A. We study classical mythology and examine how it developed in the works of later writers, including a few fairly recent ones. The broader goal is to think about the ways that the literature we inherit is alive. Why—and how—do some stories get re-told? Why and how are they changed?
The course begins with Virgil’s “Aeneid” and Ovid’s “Metamorphoses,” which we read in their entirety in English. In the second half of the semester, we then study how those myths are re-used in works ranging from Dante’s “Inferno” to Rick Riordan’s “The Lightning Thief” (a 2005 fantasy/adventure novel).
Q. What are some goals you set for your students?
A. As in all my classes, I want to help students become more critical readers and thinkers—to understand a text, whether a book or a movie or a graphic novel, as a series of choices that can and should be questioned and analyzed.

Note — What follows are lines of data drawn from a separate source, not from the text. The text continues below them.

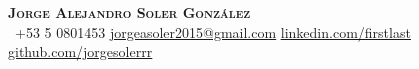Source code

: \begin{center}
    \textbf{\Huge \scshape Jorge Alejandro Soler González} \\ \vspace{1pt}
     \ \small +53 5 0801453 \quad
    \href{mailto:jorgeasoler2015@gmail.com}{ \underline{jorgeasoler2015@gmail.com}} \quad
    \href{https://www.linkedin.com/in/}{ \underline{linkedin.com/firstlast}} \quad
    \href{https://github.com/jorgesolerrr}{ \underline{github.com/jorgesolerrr}}
\end{center}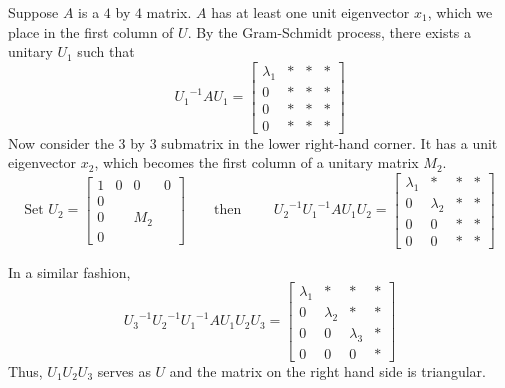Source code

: \documentclass{article}
\begin{document}
\medskip
Suppose $A$ is a $4$ by $4$ matrix.
$A$ has at least one unit eigenvector $x_1$, which we place in the first column of $U$.
By the Gram-Schmidt process, there exists a unitary $U_1$ such that
$${U_1}^{-1}AU_1=
\begin{bmatrix}
\lambda_1 &*&*&*\\
0&*&*&*\\
0&*&*&*\\
0&*&*&*
\end{bmatrix}$$
Now consider the $3$ by $3$ submatrix in the lower right-hand corner.
It has a unit eigenvector $x_2$, which becomes the first column of a unitary matrix $M_2$.
$$\text{Set }
U_2=\begin{bmatrix}
1&0&0&0\\
0\\
0&&M_2\\
0
\end{bmatrix}
\qquad
\text{then }
\qquad
{U_2}^{-1}{U_1}^{-1}AU_1U_2=
\begin{bmatrix}
\lambda_1 &*&*&*\\
0&\lambda_2&*&*\\
0&0&*&*\\
0&0&*&*
\end{bmatrix}$$

In a similar fashion,
$${U_3}^{-1}{U_2}^{-1}{U_1}^{-1}AU_1U_2U_3=
\begin{bmatrix}
\lambda_1 &*&*&*\\
0&\lambda_2&*&*\\
0&0&\lambda_3&*\\
0&0&0&*
\end{bmatrix}$$
Thus, $U_1U_2U_3$ serves as $U$ and the matrix on the right hand side is triangular.
\end{document}
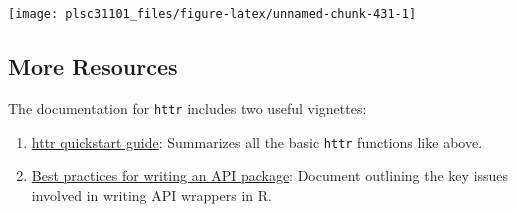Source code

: \documentclass[
]{book}
\newenvironment{Shaded}{\begin{snugshade}}{\end{snugshade}}
\newcommand{\CommentTok}[1]{\textcolor[rgb]{0.56,0.35,0.01}{\textit{#1}}}
\newcommand{\DataTypeTok}[1]{\textcolor[rgb]{0.13,0.29,0.53}{#1}}
\newcommand{\DecValTok}[1]{\textcolor[rgb]{0.00,0.00,0.81}{#1}}
\newcommand{\KeywordTok}[1]{\textcolor[rgb]{0.13,0.29,0.53}{\textbf{#1}}}
\newcommand{\NormalTok}[1]{#1}
\newcommand{\OperatorTok}[1]{\textcolor[rgb]{0.81,0.36,0.00}{\textbf{#1}}}
\newcommand{\StringTok}[1]{\textcolor[rgb]{0.31,0.60,0.02}{#1}}
\providecommand{\tightlist}{%
  \setlength{\itemsep}{0pt}\setlength{\parskip}{0pt}}
\begin{document}
\begin{Shaded}
\end{Shaded}

\begin{center}\texttt{[image: plsc31101\_files/figure-latex/unnamed-chunk-431-1]} \end{center}

\hypertarget{more-resources}{%
\subsection{More Resources}\label{more-resources}}

The documentation for \texttt{httr} includes two useful vignettes:

\begin{enumerate}
\def\labelenumi{\arabic{enumi}.}
\tightlist
\item
  \href{https://cran.r-project.org/web/packages/httr/vignettes/quickstart.html}{httr quickstart guide}: Summarizes all the basic \texttt{httr} functions like above.
\item
  \href{https://cran.r-project.org/web/packages/httr/vignettes/api-packages.html}{Best practices for writing an API package}: Document outlining the key issues involved in writing API wrappers in R.
\end{enumerate}
\end{document}
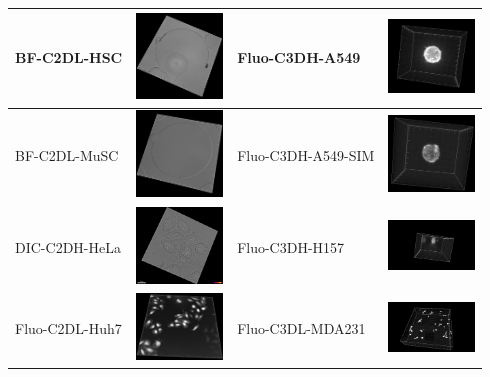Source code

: \documentclass[./dissertation.tex]{subfiles}
\begin{document}
\begin{table}[!ht]
\begin{tabular}{|l|c|l|c|}
    BF-C2DL-HSC              & \includegraphics[width=2.3cm]{figures/ctc/BF-C2DL-HSC.png}     & Fluo-C3DH-A549           & \includegraphics[width=2.3cm]{figures/ctc/Fluo-C3DH-A549.png}     \\ \hline
    BF-C2DL-MuSC             & \includegraphics[width=2.3cm]{figures/ctc/BF-C2DL-MuSC.png}    & Fluo-C3DH-A549-SIM       & \includegraphics[width=2.3cm]{figures/ctc/Fluo-C3DH-A549-SIM.png} \\ \hline
    DIC-C2DH-HeLa            & \includegraphics[width=2.3cm]{figures/ctc/DIC-C2DH-HeLa.png}   & Fluo-C3DH-H157           & \includegraphics[width=2.3cm]{figures/ctc/Fluo-C3DH-H157.png}     \\ \hline
    Fluo-C2DL-Huh7           & \includegraphics[width=2.3cm]{figures/ctc/Fluo-C2DL-Huh7.png}  & Fluo-C3DL-MDA231         & \includegraphics[width=2.3cm]{figures/ctc/Fluo-C3DL-MDA231.png}   \\ \hline

\end{tabular}
\end{table}
\end{document}
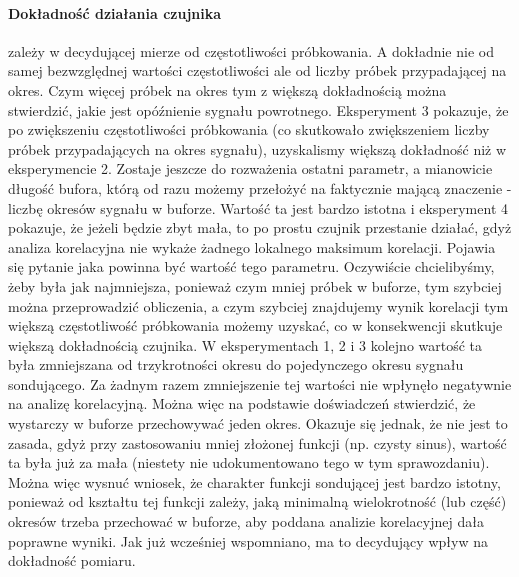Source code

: \documentclass[12pt]{article}
\begin{document}
{{            \paragraph{Dokładność działania czujnika} zależy w decydującej mierze od
            częstotliwości próbkowania. A dokładnie nie od samej bezwzględnej wartości
            częstotliwości ale od liczby próbek przypadającej na okres. Czym więcej próbek
            na okres tym z większą dokładnością można stwierdzić, jakie jest opóźnienie
            sygnału powrotnego. Eksperyment 3 pokazuje, że po zwiększeniu częstotliwości
            próbkowania (co skutkowało zwiększeniem liczby próbek przypadających na okres
            sygnału), uzyskalismy większą dokładność niż w eksperymencie 2. Zostaje
            jeszcze do rozważenia ostatni parametr, a mianowicie długość bufora, którą od
            razu możemy przełożyć na faktycznie mającą znaczenie - liczbę okresów sygnału
            w buforze. Wartość ta jest bardzo istotna i eksperyment 4 pokazuje, że jeżeli
            będzie zbyt mała, to po prostu czujnik przestanie działać, gdyż analiza
            korelacyjna nie wykaże żadnego lokalnego maksimum korelacji. Pojawia się
            pytanie jaka powinna być wartość tego parametru. Oczywiście chcielibyśmy, żeby
            była jak najmniejsza, ponieważ czym mniej próbek w buforze, tym szybciej można
            przeprowadzić obliczenia, a czym szybciej znajdujemy wynik korelacji tym
            większą częstotliwość próbkowania możemy uzyskać, co w konsekwencji skutkuje
            większą dokładnością czujnika. W eksperymentach 1, 2 i 3 kolejno wartość ta
            była zmniejszana od trzykrotności okresu do pojedynczego okresu sygnału
            sondującego. Za żadnym razem zmniejszenie tej wartości nie wpłynęło negatywnie
            na analizę korelacyjną. Można więc na podstawie doświadczeń stwierdzić, że
            wystarczy w buforze przechowywać jeden okres. Okazuje się jednak, że nie jest
            to zasada, gdyż przy zastosowaniu mniej złożonej funkcji (np. czysty sinus),
            wartość ta była już za mała (niestety nie udokumentowano tego w tym
            sprawozdaniu). Można więc wysnuć wniosek, że charakter funkcji sondującej
            jest bardzo istotny, ponieważ od kształtu tej funkcji zależy, jaką minimalną
            wielokrotność (lub część) okresów trzeba przechować w buforze, aby poddana
            analizie korelacyjnej dała poprawne wyniki. Jak już wcześniej wspomniano, ma
            to decydujący wpływ na dokładność pomiaru.
        }
    }
\end{document}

So in this class, when we are studying “Paradise Lost,” why might the author have wanted to depict Satan as a classical hero like Aeneas or Achilles? Or, when we are discussing the graphic novel “Wonder Woman” by Brian Azzarello and Cliff Chiang, what does the depiction of the god of war as an old, tired, and shoeless man imply?
I also want students in this class to think about the motives and challenges of myth-making, and to analyze the elements that might make some myths more successful and long-lasting than others.

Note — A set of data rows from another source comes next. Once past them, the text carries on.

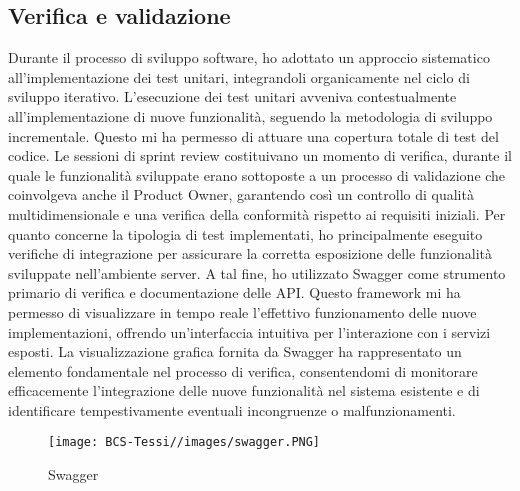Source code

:         \subsection{Verifica e validazione}
        Durante il processo di sviluppo software, ho adottato un approccio sistematico all'implementazione dei test unitari, integrandoli organicamente nel ciclo di sviluppo iterativo. L'esecuzione dei test unitari avveniva contestualmente all'implementazione di nuove funzionalità, seguendo la metodologia di sviluppo incrementale. Questo mi ha permesso di attuare una copertura totale di test del codice.
Le sessioni di sprint review costituivano un momento di verifica, durante il quale le funzionalità sviluppate erano sottoposte a un processo di validazione che coinvolgeva anche il Product Owner, garantendo così un controllo di qualità multidimensionale e una verifica della conformità rispetto ai requisiti iniziali.
Per quanto concerne la tipologia di test implementati, ho principalmente eseguito verifiche di integrazione per assicurare la corretta esposizione delle funzionalità sviluppate nell'ambiente server. A tal fine, ho utilizzato Swagger come strumento primario di verifica e documentazione delle API. Questo framework mi ha permesso di visualizzare in tempo reale l'effettivo funzionamento delle nuove implementazioni, offrendo un'interfaccia intuitiva per l'interazione con i servizi esposti.
La visualizzazione grafica fornita da Swagger ha rappresentato un elemento fondamentale nel processo di verifica, consentendomi di monitorare efficacemente l'integrazione delle nuove funzionalità nel sistema esistente e di identificare tempestivamente eventuali incongruenze o malfunzionamenti. 
\begin{figure}[H]
    \centering
    \texttt{[image: BCS-Tessi//images/swagger.PNG]}
    \caption{Swagger}
    \label{fig:swagger}
\end{figure}

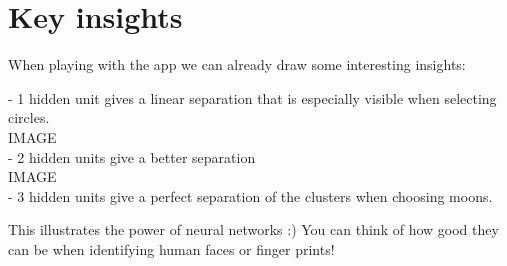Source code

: \section{Key insights}

When playing with the app we can already draw some interesting insights:

- 1 hidden unit gives a linear separation that is especially visible when selecting circles. \\

IMAGE \\

- 2 hidden units give a better separation \\

IMAGE \\

- 3 hidden units give a perfect separation of the clusters when choosing moons.

This illustrates the power of neural networks :) You can think of how good they can be when identifying human faces or finger prints!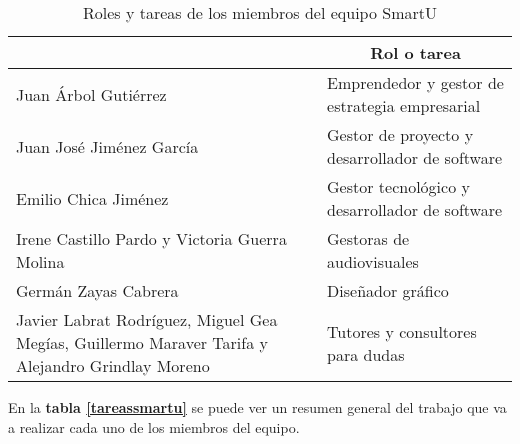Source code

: \begin{table}
    \begin{center}
        \begin{tabular}{|p{5cm}|p{6cm}|}
            \hline
                \rowcolor{Gray}\multicolumn{1}{|c|}{\textbf{Integrante/s}}
                & \multicolumn{1}{|c|}{\textbf{Rol o tarea}} \\
            \hline
                Juan Árbol Gutiérrez & Emprendedor y gestor de estrategia empresarial \\
            \hline
                Juan José Jiménez García & Gestor de proyecto y desarrollador de software \\
            \hline
                Emilio Chica Jiménez & Gestor tecnológico y desarrollador de software \\
            \hline
                Irene Castillo Pardo y Victoria Guerra Molina & Gestoras de audiovisuales \\
            \hline
                Germán Zayas Cabrera & Diseñador gráfico \\
            \hline
                Javier Labrat Rodríguez, Miguel Gea Megías, Guillermo Maraver Tarifa y Alejandro Grindlay Moreno & Tutores y consultores para dudas \\
            \hline
        \end{tabular}

        \caption{Roles y tareas de los miembros del equipo SmartU}
        \label{rolessmartu}
    \end{center}
\end{table}

En la \textbf{tabla \ref{tareassmartu}} se puede ver un resumen general del trabajo que va a realizar cada uno de los miembros del equipo.

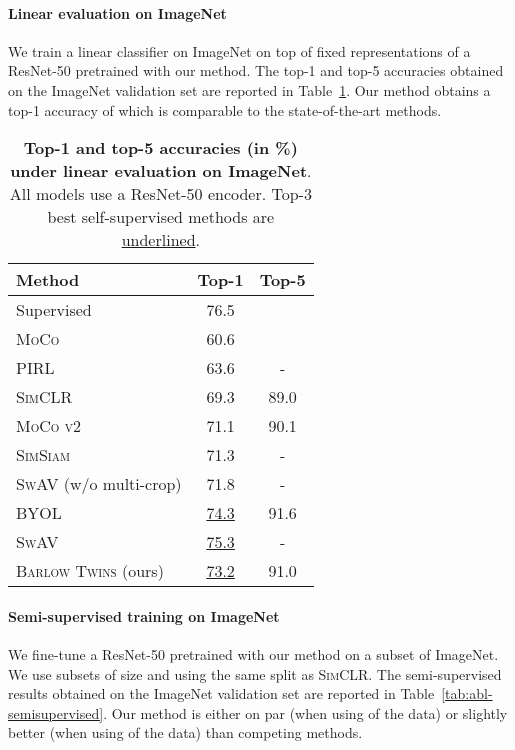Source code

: \documentclass{article}
\newcommand{\AlgoName}{\textsc{Barlow Twins}}
\begin{document}
\paragraph{Linear evaluation on ImageNet}

We train a linear classifier on ImageNet on top of fixed representations of a ResNet-50 pretrained with our method. The top-1 and top-5 accuracies obtained on the ImageNet validation set are reported in Table~\ref{tab:abl-imagenet}. Our method obtains a top-1 accuracy of  which is comparable to the state-of-the-art methods.


\begin{table}[ht]
\caption{\textbf{Top-1 and top-5 accuracies (in \%) under linear evaluation on ImageNet}. All models use a ResNet-50 encoder. Top-3 best self-supervised methods are \underline{underlined}.} \label{tab:abl-imagenet}
\vskip 0.15in
\begin{center}
\begin{tabular}{lcc}
\toprule
Method  &  Top-1 & Top-5 \\
\midrule
Supervised & 76.5 & \\
\midrule
\textsc{MoCo}    & 60.6 & \\
\textsc{PIRL} & 63.6 & - \\
\textsc{SimCLR} & 69.3  & 89.0 \\
\textsc{MoCo v2} & 71.1 & 90.1 \\
\textsc{SimSiam} & 71.3 & - \\
\textsc{SwAV} (w/o multi-crop) & 71.8 & - \\
\textsc{BYOL} & \underline{74.3} & 91.6  \\
\textsc{SwAV} & \underline{75.3} & - \\
\AlgoName{} (ours) & \underline{73.2} & 91.0 \\
\bottomrule
\end{tabular}
\end{center}
\vskip -0.1in
\end{table}

\paragraph{Semi-supervised training on ImageNet}
We fine-tune a ResNet-50 pretrained with our method on a subset of ImageNet. We use subsets of size  and  using the same split as \textsc{SimCLR}. The semi-supervised results obtained on the ImageNet validation set are reported in Table~\ref{tab:abl-semisupervised}. Our method is either on par (when using  of the data) or slightly better (when using  of the data) than competing methods.
\end{document}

Q. Which aspects of your class do you think your students find most interesting?
A. Students are usually surprised by how contemporary and progressive classical literature can feel. They don’t expect to encounter stories in Ovid’s “Metamorphoses” about characters with fluid gender identities or stories focusing on same-sex attraction. Ovid and Virgil speak to our current cultural moment even as they offer a revealing window into the writers’ own lives and times.

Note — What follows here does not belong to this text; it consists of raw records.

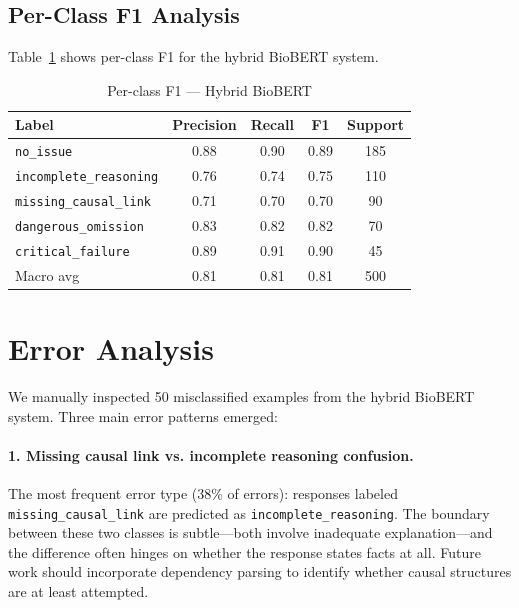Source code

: \documentclass[11pt,a4paper]{article}
\begin{document}
\subsection{Per-Class F1 Analysis}

Table~\ref{tab:perclass} shows per-class F1 for the hybrid BioBERT system.

\begin{table}[h]
\centering
\caption{Per-class F1 — Hybrid BioBERT}
\label{tab:perclass}
\begin{tabular}{lcccc}
\toprule
\textbf{Label} & \textbf{Precision} & \textbf{Recall} & \textbf{F1} & \textbf{Support} \\
\midrule
\texttt{no\_issue}             & 0.88 & 0.90 & 0.89 & 185 \\
\texttt{incomplete\_reasoning} & 0.76 & 0.74 & 0.75 & 110 \\
\texttt{missing\_causal\_link} & 0.71 & 0.70 & 0.70 &  90 \\
\texttt{dangerous\_omission}   & 0.83 & 0.82 & 0.82 &  70 \\
\texttt{critical\_failure}     & 0.89 & 0.91 & 0.90 &  45 \\
\midrule
Macro avg & 0.81 & 0.81 & 0.81 & 500 \\
\bottomrule
\end{tabular}
\end{table}

\section{Error Analysis}
\label{sec:error}

We manually inspected 50 misclassified examples from the hybrid BioBERT system. Three main error patterns emerged:

\paragraph{1. Missing causal link vs. incomplete reasoning confusion.}
The most frequent error type (38\% of errors): responses labeled \texttt{missing\_causal\_link} are predicted as \texttt{incomplete\_reasoning}. The boundary between these two classes is subtle—both involve inadequate explanation—and the difference often hinges on whether the response states facts at all. Future work should incorporate dependency parsing to identify whether causal structures are at least attempted.
\end{document}
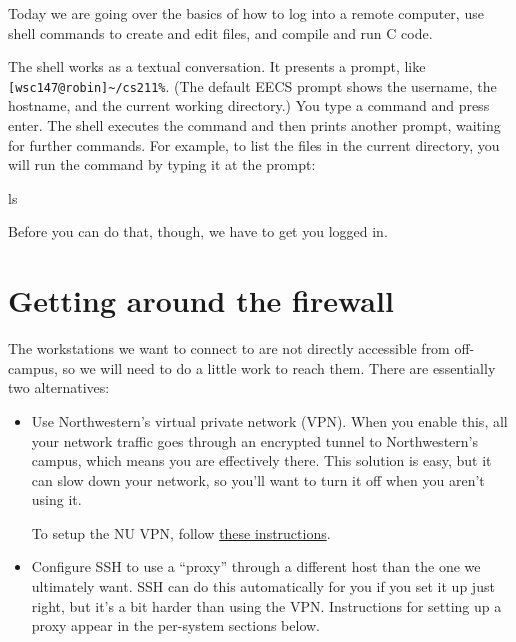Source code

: \documentclass{tufte-handout}
\def\GlobalProtectUrl{https://kb.northwestern.edu/page.php?id=94726}
\begin{document}
\maketitle

Today we are going over the basics of how to log into a remote computer,
use shell commands to create and edit files, and compile and run C code.

The shell works as a textual conversation. It presents a prompt, like
\verb![wsc147@robin]~/cs211%!. (The default EECS prompt shows the
username, the hostname, and the current working directory.) You type a
command and press enter. The shell executes the command and then prints
another prompt, waiting for further commands. For example, to list the
files in the current directory, you will run the  command
by typing it at the prompt:

\begin{CmdLine*}
  \C ls \\
\end{CmdLine*}


\noindent
Before you can do that, though, we have to get you logged in.

\section{Getting around the firewall}

The workstations we want to connect to are not directly accessible from
off-campus, so we will need to do a little work to reach them. There are
essentially two alternatives:

\begin{itemize}

  \item Use Northwestern’s virtual private network (VPN). When you
    enable this, all your network traffic goes through an encrypted
    tunnel to Northwestern’s campus, which means you are effectively
    there. This solution is easy, but it can slow down your network, so
    you’ll want to turn it off when you aren’t using it.

    To setup the NU VPN, follow \href{\GlobalProtectUrl}{these
    instructions}.

  \item Configure SSH to use a ``proxy'' through a different host than
    the one we ultimately want. SSH can do this automatically for you if
    you set it up just right, but it’s a bit harder than using the VPN.
    Instructions for setting up a proxy appear in the per-system
    sections below.

\end{itemize}
\end{document}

Other stories that we discuss from antiquity deal with the difficulty of balancing your personal goals and desires with other people’s expectations for you. Or, in the case of “Aeneid,” how do you balance civic responsibility with your personal happiness? How much control does each of us ultimately have over our own lives? Do we believe in fate? Free will? Chance? The stories that we are studying pose important questions that often resonate for students once they recognize that these works are not time-bound.
Q. How did you become interested in teaching this subject?
A. This course grew out of my own scholarship. Most of my research focuses on early modern British literature, and the works from that period are steeped in classical literature and learning. Some writers use myth as a poetic shorthand, as a way of quickly conveying a complex idea to their readers. They compare a boy to Narcissus or introduce a character by alluding to Dido, and immediately their readers had a clear set of associations and expectations for those figures.
I started noticing how classical allusions and stories were still showing up in our contemporary art, whether in the Marvel movies, pop songs like Lady Gaga’s “Venus,” or video games and commercials.
Q. What’s the most unique — or challenging — assignment that you give to students in this class?
A. For one of the assignments, students have to re-write a story from antiquity but set it in the twenty-first century. The assignment challenges students to think about the work that myths do. Why re-tell a specific story?
So a student might choose the story of Icarus, who failed to heed his father’s advice and who did not show moderation. He flew too close to the sun, and when the wax that held on his wings melted, he fell into the ocean and drowned. The student must decide how they will adapt that story for readers today: maybe they will tell a story of a boy named Ike who didn’t show moderation in a different way.
The story that the student writes should demonstrate both an understanding of the original myth’s meaning and their own creativity in re-making the myth for a new generation of readers.